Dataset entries
►

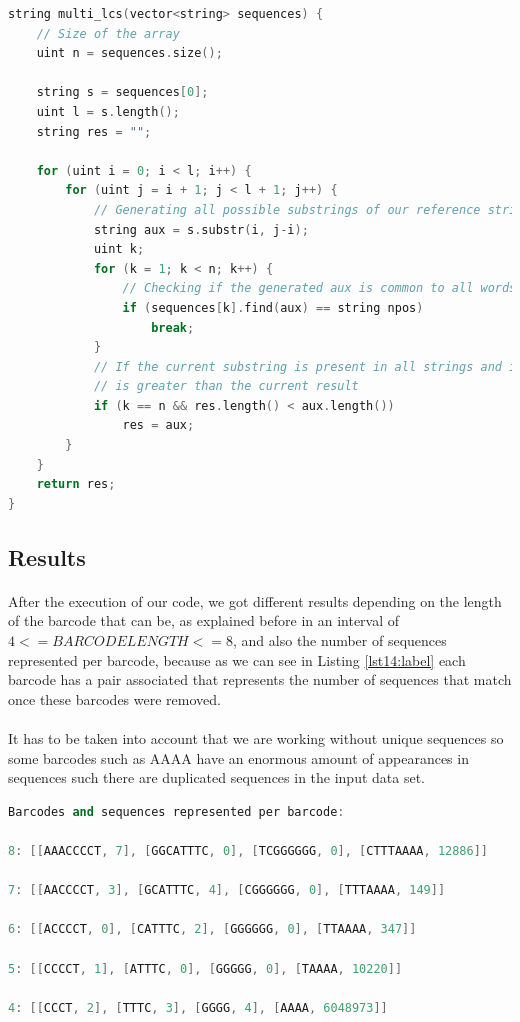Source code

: \documentclass[a4paper,10pt]{article}
\begin{document}
\begin{lstlisting}[language=c++, caption=Multi LCS algorithm, label={lst13:label}]
string multi_lcs(vector<string> sequences) {
    // Size of the array
    uint n = sequences.size();

    string s = sequences[0];
    uint l = s.length();
    string res = "";

    for (uint i = 0; i < l; i++) {
        for (uint j = i + 1; j < l + 1; j++) {
            // Generating all possible substrings of our reference string s
            string aux = s.substr(i, j-i);
            uint k;
            for (k = 1; k < n; k++) {
                // Checking if the generated aux is common to all words
                if (sequences[k].find(aux) == string npos)
					break;
            } 
			// If the current substring is present in all strings and its length
            // is greater than the current result
            if (k == n && res.length() < aux.length())
                res = aux;
        }
    }
    return res;
}
\end{lstlisting}

\subsection{Results}

\paragraph{} After the execution of our code, we got different results depending on the length of the barcode that can be, as explained before in an interval of $4 <= BARCODELENGTH <= 8$, and also the number of sequences represented per barcode, because as we can see in Listing \ref{lst14:label} each barcode has a pair associated that represents the number of sequences that match once these barcodes were removed.\\
\\
It has to be taken into account that we are working without unique sequences so some barcodes such as AAAA have an enormous amount of appearances in sequences such there are duplicated sequences in the input data set.

\vspace{5mm} %

\begin{lstlisting}[language=c++, caption=Results for the barcode identifying process, label={lst14:label}]
Barcodes and sequences represented per barcode:

8: [[AAACCCCT, 7], [GGCATTTC, 0], [TCGGGGGG, 0], [CTTTAAAA, 12886]]

7: [[AACCCCT, 3], [GCATTTC, 4], [CGGGGGG, 0], [TTTAAAA, 149]]

6: [[ACCCCT, 0], [CATTTC, 2], [GGGGGG, 0], [TTAAAA, 347]]

5: [[CCCCT, 1], [ATTTC, 0], [GGGGG, 0], [TAAAA, 10220]]

4: [[CCCT, 2], [TTTC, 3], [GGGG, 4], [AAAA, 6048973]]
\end{lstlisting}
\end{document}
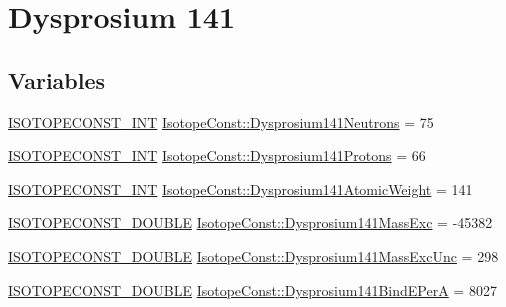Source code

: \hypertarget{group___isotope_const-_dysprosium-_dy141}{}\section{Dysprosium 141}
\label{group___isotope_const-_dysprosium-_dy141}
\subsection*{Variables}
\begin{DoxyCompactItemize}
\item 
\mbox{\hyperlink{group___isotope_const-_macros_ga5f18360b3e99483a35c32d789e62621c}{I\+S\+O\+T\+O\+P\+E\+C\+O\+N\+S\+T\+\_\+\+I\+NT}} \mbox{\hyperlink{group___isotope_const-_dysprosium-_dy141_gaa37d333a9fad13c227671a064f05a0f7}{Isotope\+Const\+::\+Dysprosium141\+Neutrons}} = 75
\item 
\mbox{\hyperlink{group___isotope_const-_macros_ga5f18360b3e99483a35c32d789e62621c}{I\+S\+O\+T\+O\+P\+E\+C\+O\+N\+S\+T\+\_\+\+I\+NT}} \mbox{\hyperlink{group___isotope_const-_dysprosium-_dy141_ga23f509ad63301e568bff1a1cfd65fd26}{Isotope\+Const\+::\+Dysprosium141\+Protons}} = 66
\item 
\mbox{\hyperlink{group___isotope_const-_macros_ga5f18360b3e99483a35c32d789e62621c}{I\+S\+O\+T\+O\+P\+E\+C\+O\+N\+S\+T\+\_\+\+I\+NT}} \mbox{\hyperlink{group___isotope_const-_dysprosium-_dy141_gaf72eed9f0d039a6bdf6a93d67e5b816a}{Isotope\+Const\+::\+Dysprosium141\+Atomic\+Weight}} = 141
\item 
\mbox{\hyperlink{group___isotope_const-_macros_ga8f45a7272ce02c0b4c65c44636ed719a}{I\+S\+O\+T\+O\+P\+E\+C\+O\+N\+S\+T\+\_\+\+D\+O\+U\+B\+LE}} \mbox{\hyperlink{group___isotope_const-_dysprosium-_dy141_gabbb790b8cdcc8e5ba18a5afae944e011}{Isotope\+Const\+::\+Dysprosium141\+Mass\+Exc}} = -\/45382
\item 
\mbox{\hyperlink{group___isotope_const-_macros_ga8f45a7272ce02c0b4c65c44636ed719a}{I\+S\+O\+T\+O\+P\+E\+C\+O\+N\+S\+T\+\_\+\+D\+O\+U\+B\+LE}} \mbox{\hyperlink{group___isotope_const-_dysprosium-_dy141_gad6f96746aec7c89cee88a369875ca96e}{Isotope\+Const\+::\+Dysprosium141\+Mass\+Exc\+Unc}} = 298
\item 
\mbox{\hyperlink{group___isotope_const-_macros_ga8f45a7272ce02c0b4c65c44636ed719a}{I\+S\+O\+T\+O\+P\+E\+C\+O\+N\+S\+T\+\_\+\+D\+O\+U\+B\+LE}} \mbox{\hyperlink{group___isotope_const-_dysprosium-_dy141_ga6d0f62a4769dd3881b33a51586f1d81f}{Isotope\+Const\+::\+Dysprosium141\+Bind\+E\+PerA}} = 8027
\item 

\end{DoxyCompactItemize}
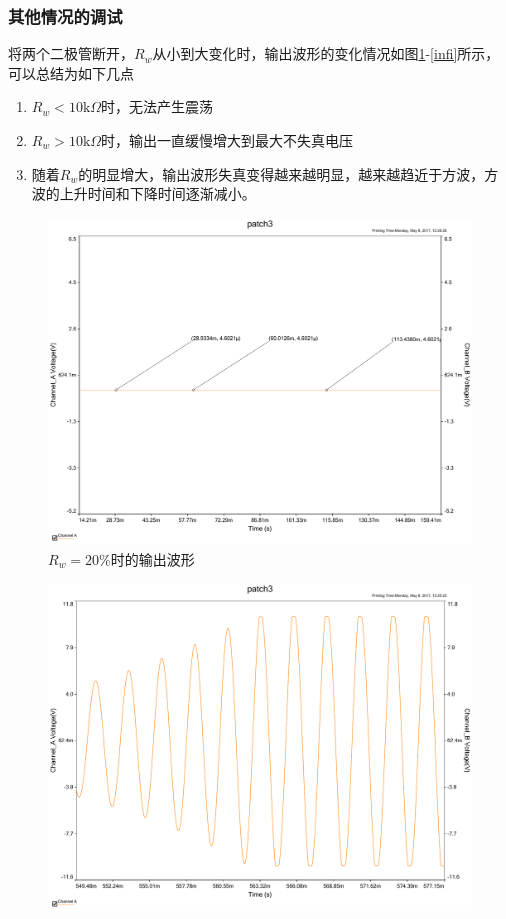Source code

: \documentclass[UTF8,a4paper]{paper}
\begin{document}
\subsubsection{其他情况的调试}
将两个二极管断开，$R_w$从小到大变化时，输出波形的变化情况如图\ref{20}-\ref{infi}所示，可以总结为如下几点
\begin{enumerate}
\item $R_w < 10 \mathrm{k}\Omega$时，无法产生震荡
\item $R_w > 10 \mathrm{k}\Omega$时，输出一直缓慢增大到最大不失真电压
\item 随着$R_w$的明显增大，输出波形失真变得越来越明显，越来越趋近于方波，方波的上升时间和下降时间逐渐减小。
\end{enumerate}
\begin{multicols}{2}
\begin{figure}[H]
\centering
\includegraphics[width=\columnwidth]{0ac.pdf}
\caption{$R_w=20\%$时的输出波形}
\label{20}
\end{figure}
\begin{figure}[H]
\centering
\includegraphics[width=\columnwidth]{21ac.pdf}

\end{figure}
\end{multicols}
\end{document}
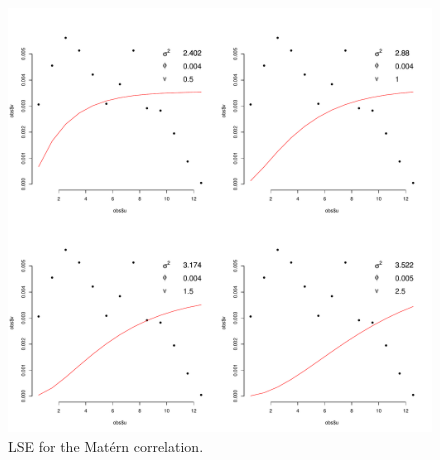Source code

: \documentclass[12pt]{article}
\begin{document}
\begin{figure}[ht]
\begin{center}
\includegraphics[scale=0.5]{figs/matern.pdf}
\end{center}
\caption{LSE for the Mat{\'e}rn correlation.}
\end{figure}
\end{document}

◄

• _What you need to do_
Among the lines above, find those with the word "length" and list them.

• _Task solution_
    uint l = s.length();
			// If the current substring is present in all strings and its length
            if (k == n && res.length() < aux.length())
\paragraph{} After the execution of our code, we got different results depending on the length of the barcode that can be, as explained before in an interval of $4 <= BARCODELENGTH <= 8$, and also the number of sequences represented per barcode, because as we can see in Listing \ref{lst14:label} each barcode has a pair associated that represents the number of sequences that match once these barcodes were removed.\\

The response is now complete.